▶ _Task prompt_
From the records below, transcribe exactly the lines that begin at the line with "<td>Aquarius</td>" and end at the line with "goal-oriented, loyal, and", both included.

▶ _Available data_
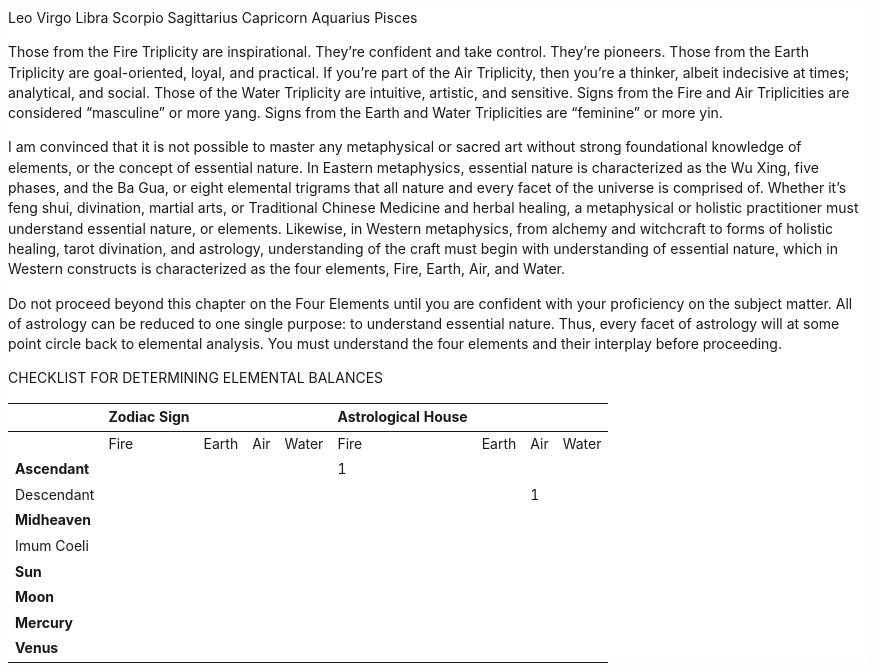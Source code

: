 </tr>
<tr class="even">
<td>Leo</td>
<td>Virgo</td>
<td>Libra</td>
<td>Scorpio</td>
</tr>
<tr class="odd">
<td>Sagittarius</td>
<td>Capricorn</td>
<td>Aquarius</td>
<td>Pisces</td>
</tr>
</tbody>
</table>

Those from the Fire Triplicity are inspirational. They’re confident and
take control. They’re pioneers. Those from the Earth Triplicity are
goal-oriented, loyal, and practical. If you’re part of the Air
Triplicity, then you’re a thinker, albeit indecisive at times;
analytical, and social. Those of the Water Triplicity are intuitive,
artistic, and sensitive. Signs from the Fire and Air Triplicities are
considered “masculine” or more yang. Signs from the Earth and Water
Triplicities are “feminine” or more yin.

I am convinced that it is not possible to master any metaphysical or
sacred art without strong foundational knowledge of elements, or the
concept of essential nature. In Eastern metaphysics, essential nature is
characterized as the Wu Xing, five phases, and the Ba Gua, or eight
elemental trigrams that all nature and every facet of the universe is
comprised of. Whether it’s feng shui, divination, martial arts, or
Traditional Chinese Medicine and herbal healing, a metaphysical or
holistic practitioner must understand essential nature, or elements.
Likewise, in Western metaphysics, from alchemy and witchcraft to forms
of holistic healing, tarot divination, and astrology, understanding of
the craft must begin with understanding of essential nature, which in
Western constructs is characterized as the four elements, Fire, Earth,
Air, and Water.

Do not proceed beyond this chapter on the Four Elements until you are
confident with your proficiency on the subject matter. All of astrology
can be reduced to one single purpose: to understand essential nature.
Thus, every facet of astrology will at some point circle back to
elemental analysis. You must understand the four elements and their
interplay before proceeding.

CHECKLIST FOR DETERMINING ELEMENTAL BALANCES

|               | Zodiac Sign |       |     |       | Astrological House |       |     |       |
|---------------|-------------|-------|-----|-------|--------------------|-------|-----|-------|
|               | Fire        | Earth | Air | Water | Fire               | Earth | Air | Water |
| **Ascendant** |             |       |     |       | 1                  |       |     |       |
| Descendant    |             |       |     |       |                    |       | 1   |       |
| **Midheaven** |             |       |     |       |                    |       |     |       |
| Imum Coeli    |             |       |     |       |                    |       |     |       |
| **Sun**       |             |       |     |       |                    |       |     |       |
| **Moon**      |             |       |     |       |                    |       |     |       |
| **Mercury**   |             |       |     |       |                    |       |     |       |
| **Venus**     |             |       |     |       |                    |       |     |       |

▶ _Problem solution_
<td>Aquarius</td>
<td>Pisces</td>
</tr>
</tbody>
</table>

Those from the Fire Triplicity are inspirational. They’re confident and
take control. They’re pioneers. Those from the Earth Triplicity are
goal-oriented, loyal, and practical. If you’re part of the Air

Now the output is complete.